On appeal, no challenge was made to the finding of dangerousness or to the decision of the court below that an extended determinate sentence was appropriate. The principal issue in the appeal was as to the length of the custodial term.

The appellate court considered Clarke, Andrews & Thompson [2018] EWCA Crim 185 where the Lord Chief Justice said:

“Reaching the age of 18 has many legal consequences, but it does not present a cliff edge for the purposes of sentencing.”

The CA also considered R v Peters [2005] 2 Cr App R(S) 101, in which case the Appeal Court said at para. 11:

” Although the passage of an eighteenth or twenty- first birthday represents a significant moment in the life of each individual, it does not necessarily tell us very much about the individual’s true level of maturity, insight and understanding. These levels are not postponed until nor suddenly accelerated by an eighteenth or twenty-first birthday. Therefore although the normal starting point is governed by the defendant’s age, when assessing his culpability, the sentencing judge should reflect on and make allowances, as appropriate upwards or downwards, for the level of the offender’s maturity.”

The CA decided that the fact that the appellant had attained the age of 18 before he committed the offences did not of itself mean that the factors relevant to the sentencing of a young offender had necessarily ceased to have any relevance. ‘He had not been invested overnight with all the understanding and self-control of a fully mature adult’.

The trial judge had sentenced Balogun to a total sentence which was considerably longer than his life thus far.  The CA disagreed that the trial judge’s notional starting point of 24 years’ custody after trial gave sufficient weight the features of youth, comparative immaturity and lack of appreciation of the seriousness of the offending or of the harm which the appellant was causing.

The CA held that they should have regard to the principle of totality. They gave credit, as had the trial judge, for the belated guilty pleas. It was acknowledged that the appellant had a broken family and a dysfunctional existence.

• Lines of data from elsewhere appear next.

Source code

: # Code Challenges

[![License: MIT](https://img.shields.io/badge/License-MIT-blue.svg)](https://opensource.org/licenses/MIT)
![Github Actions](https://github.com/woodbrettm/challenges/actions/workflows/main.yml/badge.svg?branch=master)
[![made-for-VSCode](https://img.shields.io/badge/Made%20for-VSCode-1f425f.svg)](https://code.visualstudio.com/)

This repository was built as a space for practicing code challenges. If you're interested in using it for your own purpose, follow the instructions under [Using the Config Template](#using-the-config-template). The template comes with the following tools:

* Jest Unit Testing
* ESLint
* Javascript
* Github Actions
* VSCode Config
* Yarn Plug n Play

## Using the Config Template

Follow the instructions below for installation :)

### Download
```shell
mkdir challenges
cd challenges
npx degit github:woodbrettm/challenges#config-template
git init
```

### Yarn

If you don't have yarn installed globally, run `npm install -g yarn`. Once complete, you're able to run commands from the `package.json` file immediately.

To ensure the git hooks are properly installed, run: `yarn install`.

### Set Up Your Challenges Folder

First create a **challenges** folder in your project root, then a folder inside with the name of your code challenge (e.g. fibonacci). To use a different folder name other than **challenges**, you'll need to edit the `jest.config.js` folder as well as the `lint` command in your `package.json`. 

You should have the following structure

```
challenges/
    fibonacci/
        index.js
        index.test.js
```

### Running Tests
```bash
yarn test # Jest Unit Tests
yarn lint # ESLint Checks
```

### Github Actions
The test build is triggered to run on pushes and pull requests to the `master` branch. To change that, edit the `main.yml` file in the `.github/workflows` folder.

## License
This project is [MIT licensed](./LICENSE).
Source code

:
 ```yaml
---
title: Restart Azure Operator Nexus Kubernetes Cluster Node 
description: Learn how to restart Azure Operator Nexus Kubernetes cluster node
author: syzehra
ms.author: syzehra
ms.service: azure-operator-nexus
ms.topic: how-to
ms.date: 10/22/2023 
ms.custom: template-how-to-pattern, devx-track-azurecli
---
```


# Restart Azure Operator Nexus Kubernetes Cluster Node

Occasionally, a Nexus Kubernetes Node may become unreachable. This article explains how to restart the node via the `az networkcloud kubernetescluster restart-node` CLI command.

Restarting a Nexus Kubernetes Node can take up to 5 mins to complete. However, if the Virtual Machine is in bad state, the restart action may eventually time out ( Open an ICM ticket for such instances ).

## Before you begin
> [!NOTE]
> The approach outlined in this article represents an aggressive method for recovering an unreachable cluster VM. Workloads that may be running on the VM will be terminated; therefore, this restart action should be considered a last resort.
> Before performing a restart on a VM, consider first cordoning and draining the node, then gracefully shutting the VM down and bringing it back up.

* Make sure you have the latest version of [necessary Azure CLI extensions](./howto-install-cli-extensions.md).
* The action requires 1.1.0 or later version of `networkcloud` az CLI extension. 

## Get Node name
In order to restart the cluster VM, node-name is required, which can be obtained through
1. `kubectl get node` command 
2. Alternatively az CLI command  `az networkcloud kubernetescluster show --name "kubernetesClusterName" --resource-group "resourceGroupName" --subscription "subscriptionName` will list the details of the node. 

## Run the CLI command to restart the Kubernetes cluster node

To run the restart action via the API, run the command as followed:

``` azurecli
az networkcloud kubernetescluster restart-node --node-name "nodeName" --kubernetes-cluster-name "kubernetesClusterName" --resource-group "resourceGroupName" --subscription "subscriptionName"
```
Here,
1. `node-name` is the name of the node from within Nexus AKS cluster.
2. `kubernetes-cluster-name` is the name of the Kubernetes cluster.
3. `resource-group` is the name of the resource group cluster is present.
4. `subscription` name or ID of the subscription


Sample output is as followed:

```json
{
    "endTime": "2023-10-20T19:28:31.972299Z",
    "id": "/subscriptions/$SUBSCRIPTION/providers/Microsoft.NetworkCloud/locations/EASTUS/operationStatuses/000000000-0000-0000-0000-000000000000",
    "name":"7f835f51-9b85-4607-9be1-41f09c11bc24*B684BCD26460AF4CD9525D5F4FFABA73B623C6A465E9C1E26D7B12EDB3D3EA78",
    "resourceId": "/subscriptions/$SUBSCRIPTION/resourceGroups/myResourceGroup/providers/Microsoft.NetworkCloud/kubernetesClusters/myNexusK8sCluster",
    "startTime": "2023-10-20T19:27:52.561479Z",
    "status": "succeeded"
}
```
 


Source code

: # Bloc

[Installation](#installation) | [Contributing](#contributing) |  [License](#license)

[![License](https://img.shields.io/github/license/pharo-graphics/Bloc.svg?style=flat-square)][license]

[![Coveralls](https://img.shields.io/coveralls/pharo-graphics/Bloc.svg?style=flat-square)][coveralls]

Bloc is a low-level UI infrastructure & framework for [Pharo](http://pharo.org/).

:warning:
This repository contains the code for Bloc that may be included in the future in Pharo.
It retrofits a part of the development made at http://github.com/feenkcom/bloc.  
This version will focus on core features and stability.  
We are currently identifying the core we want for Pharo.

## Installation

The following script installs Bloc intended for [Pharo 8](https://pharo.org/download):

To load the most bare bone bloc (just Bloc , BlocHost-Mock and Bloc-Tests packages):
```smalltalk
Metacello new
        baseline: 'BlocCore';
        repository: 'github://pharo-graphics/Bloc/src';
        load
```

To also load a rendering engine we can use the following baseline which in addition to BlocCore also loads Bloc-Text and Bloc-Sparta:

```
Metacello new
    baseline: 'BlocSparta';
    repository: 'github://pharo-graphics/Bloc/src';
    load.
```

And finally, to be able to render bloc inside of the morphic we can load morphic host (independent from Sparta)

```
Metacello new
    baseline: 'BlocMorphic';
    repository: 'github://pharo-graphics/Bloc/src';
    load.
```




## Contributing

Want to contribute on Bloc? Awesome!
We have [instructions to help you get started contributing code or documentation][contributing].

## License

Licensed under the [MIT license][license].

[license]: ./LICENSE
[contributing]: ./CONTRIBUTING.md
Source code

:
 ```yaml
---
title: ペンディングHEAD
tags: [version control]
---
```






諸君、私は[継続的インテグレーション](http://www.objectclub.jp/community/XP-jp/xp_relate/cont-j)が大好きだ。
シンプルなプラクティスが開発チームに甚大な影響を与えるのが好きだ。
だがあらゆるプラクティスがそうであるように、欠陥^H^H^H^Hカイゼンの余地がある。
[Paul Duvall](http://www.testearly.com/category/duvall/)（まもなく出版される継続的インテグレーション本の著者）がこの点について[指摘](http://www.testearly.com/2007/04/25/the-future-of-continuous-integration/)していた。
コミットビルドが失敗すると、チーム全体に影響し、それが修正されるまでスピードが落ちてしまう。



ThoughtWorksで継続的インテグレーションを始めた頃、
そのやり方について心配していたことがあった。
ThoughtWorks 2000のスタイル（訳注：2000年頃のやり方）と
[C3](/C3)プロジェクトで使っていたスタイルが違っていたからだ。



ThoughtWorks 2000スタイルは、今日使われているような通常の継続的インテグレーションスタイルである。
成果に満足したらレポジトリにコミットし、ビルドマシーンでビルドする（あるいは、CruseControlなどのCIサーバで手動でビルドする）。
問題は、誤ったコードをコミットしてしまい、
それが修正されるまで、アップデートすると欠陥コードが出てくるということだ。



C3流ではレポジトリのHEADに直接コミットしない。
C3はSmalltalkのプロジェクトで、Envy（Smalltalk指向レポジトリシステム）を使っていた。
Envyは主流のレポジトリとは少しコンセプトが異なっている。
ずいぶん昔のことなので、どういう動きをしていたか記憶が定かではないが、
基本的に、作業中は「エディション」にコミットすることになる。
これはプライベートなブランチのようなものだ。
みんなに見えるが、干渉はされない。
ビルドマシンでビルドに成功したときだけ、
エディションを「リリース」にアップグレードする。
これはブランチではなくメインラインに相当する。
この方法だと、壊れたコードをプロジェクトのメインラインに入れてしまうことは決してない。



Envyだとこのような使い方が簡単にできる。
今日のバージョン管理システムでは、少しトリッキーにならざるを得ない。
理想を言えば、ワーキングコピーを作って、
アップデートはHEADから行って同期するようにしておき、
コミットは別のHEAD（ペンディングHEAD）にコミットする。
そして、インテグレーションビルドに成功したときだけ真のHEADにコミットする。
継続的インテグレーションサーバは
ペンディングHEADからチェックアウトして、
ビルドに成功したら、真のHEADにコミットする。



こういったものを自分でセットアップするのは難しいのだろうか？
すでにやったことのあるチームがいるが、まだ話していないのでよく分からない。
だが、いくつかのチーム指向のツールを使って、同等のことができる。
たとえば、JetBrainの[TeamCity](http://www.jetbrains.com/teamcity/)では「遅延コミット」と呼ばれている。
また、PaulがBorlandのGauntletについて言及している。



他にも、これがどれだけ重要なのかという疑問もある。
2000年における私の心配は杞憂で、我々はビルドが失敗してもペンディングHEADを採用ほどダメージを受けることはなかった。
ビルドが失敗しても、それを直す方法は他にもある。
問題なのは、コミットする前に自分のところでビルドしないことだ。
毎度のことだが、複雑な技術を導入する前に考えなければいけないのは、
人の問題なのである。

The CA held that the appropriate total sentence, taking into account all those considerations, was a custodial term of 18 years. They quashed the extended sentence imposed below and substituted for it an extended sentence, comprising of a custodial term of 18 years’ detention in a young offender institution and an extension period of 8 years, a reduction of 3 years.

ICCA comment

The decision in Balogun confirms the approach approved in Clarke that practitioners representing young adults should not be afraid to rely on the Sentencing Council’s Guide to Sexual offences – Sentencing children and young people alongside the definitive guideline for Sentencing children and young people – overarching principles.  This is especially so in the case of someone who is barely an adult and who falls to be sentenced for serious offences.